Tra i sette destinatari dei cosiddetti «Daspo Willy» – dal nome di Willy Monteiro Duarte, il ventunenne ucciso nel settembre del 2020 vicino Roma durante un pestaggio mentre difendeva un amico – emessi dal questore Vincenzo Nicolì nel mese di gennaio c’è anche una donna che era solita pranzare in bar e ristoranti per poi allontanarsi senza pagare il conto. Ora non potrà più non solo entrare, ma nemmeno avvicinarsi a pubblici esercizi della Bergamasca, pena la reclusione da uno a tre anni e una multa da diecimila a ventiquattro mila euro.
Daspo: numeri da record
Anche la donna in questione è stata infatti oggetto di un mirato provvedimento di natura amministrativa e di tipo preventivo: nel solo mese di gennaio la polizia di Stato ne ha emessi ben 104. Un dato record: i provvedimenti – fogli di via obbligatori, daspo urbani e «Willy» e ammonimenti – sono scattati nei confronti di persone «ritenute pericolose per la sicurezza pubblica» per episodi di delinquenza di vario genere. Provvedimenti che sono scattati a seguito di segnalazioni giunte all’attenzione del questore dall’attività quotidiana del personale della polizia di Stato – le Volanti, la Mobile, il commissariato di Treviglio – ma anche delle altre forze dell’ordine che operano in città e provincia. Per evitare il ripetersi di alcuni comportamenti, spesso sfociati in reati contro la persona o il patrimonio, accanto ai controlli delle forze dell’ordine in particolare nelle aree più sensibili del territorio, la polizia ha provveduto ad applicare queste misure di prevenzione previste dalla legge.

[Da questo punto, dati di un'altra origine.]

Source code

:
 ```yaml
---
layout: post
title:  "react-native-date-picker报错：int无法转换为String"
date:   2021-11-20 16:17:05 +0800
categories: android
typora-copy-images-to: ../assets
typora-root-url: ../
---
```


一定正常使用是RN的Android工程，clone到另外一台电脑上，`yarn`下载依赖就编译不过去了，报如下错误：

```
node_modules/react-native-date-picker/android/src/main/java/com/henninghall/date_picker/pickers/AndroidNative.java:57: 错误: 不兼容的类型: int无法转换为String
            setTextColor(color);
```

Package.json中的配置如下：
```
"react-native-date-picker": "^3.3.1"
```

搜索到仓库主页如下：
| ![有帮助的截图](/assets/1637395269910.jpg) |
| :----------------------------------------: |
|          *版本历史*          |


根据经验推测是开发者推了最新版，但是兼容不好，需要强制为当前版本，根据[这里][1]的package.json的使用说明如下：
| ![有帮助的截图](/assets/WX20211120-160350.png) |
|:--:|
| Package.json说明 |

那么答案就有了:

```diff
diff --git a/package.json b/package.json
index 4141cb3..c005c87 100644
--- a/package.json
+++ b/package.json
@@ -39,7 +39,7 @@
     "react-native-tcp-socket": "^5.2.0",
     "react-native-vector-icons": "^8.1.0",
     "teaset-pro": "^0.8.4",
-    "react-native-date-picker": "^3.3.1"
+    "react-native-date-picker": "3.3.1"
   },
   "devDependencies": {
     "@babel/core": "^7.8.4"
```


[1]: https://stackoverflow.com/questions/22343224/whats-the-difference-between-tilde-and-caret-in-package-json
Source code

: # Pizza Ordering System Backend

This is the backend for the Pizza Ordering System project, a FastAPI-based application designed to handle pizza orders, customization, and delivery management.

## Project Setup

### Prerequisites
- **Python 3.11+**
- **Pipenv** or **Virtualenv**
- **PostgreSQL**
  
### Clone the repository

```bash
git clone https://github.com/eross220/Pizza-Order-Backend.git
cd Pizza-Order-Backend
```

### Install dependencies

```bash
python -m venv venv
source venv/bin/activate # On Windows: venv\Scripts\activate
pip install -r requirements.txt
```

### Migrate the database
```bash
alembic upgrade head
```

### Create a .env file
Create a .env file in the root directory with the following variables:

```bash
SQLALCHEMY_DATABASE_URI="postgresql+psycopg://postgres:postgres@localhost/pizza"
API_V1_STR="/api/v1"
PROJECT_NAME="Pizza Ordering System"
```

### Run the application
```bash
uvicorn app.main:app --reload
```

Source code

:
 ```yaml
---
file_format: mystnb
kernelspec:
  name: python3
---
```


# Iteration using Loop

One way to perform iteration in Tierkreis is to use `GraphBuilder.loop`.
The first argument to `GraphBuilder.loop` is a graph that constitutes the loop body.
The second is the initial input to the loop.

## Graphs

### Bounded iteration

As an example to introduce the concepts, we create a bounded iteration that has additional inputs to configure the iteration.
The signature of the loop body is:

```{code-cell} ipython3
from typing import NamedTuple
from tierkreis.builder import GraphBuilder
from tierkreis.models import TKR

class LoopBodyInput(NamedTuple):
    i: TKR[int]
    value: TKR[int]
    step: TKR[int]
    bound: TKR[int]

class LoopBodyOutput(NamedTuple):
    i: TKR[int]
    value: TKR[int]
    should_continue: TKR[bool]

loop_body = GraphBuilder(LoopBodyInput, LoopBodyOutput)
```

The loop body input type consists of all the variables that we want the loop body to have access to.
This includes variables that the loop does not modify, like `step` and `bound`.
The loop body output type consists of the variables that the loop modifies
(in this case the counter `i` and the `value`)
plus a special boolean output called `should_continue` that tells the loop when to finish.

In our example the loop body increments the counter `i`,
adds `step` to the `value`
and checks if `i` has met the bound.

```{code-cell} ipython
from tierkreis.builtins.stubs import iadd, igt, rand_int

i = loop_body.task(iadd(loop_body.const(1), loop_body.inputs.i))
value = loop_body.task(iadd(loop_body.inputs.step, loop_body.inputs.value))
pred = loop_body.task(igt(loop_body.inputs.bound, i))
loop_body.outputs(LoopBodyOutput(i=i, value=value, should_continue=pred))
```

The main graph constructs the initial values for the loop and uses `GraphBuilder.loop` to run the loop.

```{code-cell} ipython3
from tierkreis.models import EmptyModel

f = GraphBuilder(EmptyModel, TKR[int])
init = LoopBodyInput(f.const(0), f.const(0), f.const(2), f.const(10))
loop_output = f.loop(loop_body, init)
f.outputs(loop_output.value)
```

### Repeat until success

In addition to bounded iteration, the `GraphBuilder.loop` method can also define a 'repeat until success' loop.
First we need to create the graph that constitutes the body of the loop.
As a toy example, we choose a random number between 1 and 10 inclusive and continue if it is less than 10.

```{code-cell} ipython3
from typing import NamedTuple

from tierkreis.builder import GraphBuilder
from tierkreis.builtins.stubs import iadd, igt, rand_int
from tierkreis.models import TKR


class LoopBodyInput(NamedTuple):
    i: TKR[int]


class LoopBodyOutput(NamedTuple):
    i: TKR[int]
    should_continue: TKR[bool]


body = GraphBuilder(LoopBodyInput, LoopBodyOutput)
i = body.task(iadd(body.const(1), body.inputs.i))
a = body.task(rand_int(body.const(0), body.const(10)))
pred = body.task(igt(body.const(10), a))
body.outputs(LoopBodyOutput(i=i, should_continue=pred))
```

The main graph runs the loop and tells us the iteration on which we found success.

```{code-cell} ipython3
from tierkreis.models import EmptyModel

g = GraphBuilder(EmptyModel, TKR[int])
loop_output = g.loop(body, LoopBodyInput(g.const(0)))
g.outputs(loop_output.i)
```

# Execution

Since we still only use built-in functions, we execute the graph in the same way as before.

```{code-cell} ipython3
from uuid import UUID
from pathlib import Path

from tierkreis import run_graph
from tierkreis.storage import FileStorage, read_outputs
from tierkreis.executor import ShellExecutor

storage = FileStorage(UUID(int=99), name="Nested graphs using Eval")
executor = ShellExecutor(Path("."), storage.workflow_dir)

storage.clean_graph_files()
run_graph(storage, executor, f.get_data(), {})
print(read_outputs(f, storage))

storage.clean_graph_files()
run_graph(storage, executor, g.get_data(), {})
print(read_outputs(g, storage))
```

Nel dettaglio, a gennaio sono stati emessi 34 «fogli di via obbligatori» nei confronti di persone risultate prive di un legame con il territorio dove sono state sorprese a delinquere: in sostanza, è stato formalmente ordinato loro di allontanarsi e di non farvi ritorno per periodi compresi tra sei mesi e quattro anni. In caso di violazione, la sanzione prevista dalla legge è la reclusione per un periodo tra i 6 e i 18 mesi e una multa fino a diecimila euro.
Sono stati 17 i «Dacur»
Sono stati inoltre adottati 17 provvedimenti di «Dacur», acronimo di «Divieto di accesso alle aree urbane», di cui 7 nella forma del «divieto di accesso o stazionamento nelle immediate vicinanze di pubblici esercizi e locali di pubblico trattenimento» di una determinata località (appunto il già citato «Daspo Willy»). I provvedimenti sono stati emessi nei confronti di persone che hanno creato disordini o commesso specifiche tipologie di reato nei pressi di locali pubblici. Come appunto la donna che era solita consumare senza pagare. Nell’ambito, invece, del contrasto alla violenza domestica e agli atti persecutori, sono stati emessi complessivamente 11 provvedimenti di «Ammonimento del questore».
Si tratta di un avvertimento formale rivolto all’autore delle condotte e finalizzato a interrompere comportamenti molesti, intrusivi, minacciosi o violenti. Una sorta di «cartellino giallo» o «ultimatum», accompagnato dall’invito a partecipare a un ciclo di colloqui con un’équipe specializzata di educatori, psicologi, medici e avvocati e volto a favorire la consapevolezza della gravità del proprio comportamento e la relativa assunzione di responsabilità. «La misura si sta rivelando efficace, con risultati positivi in termini di riduzione della recidiva», spiegano dalla questura.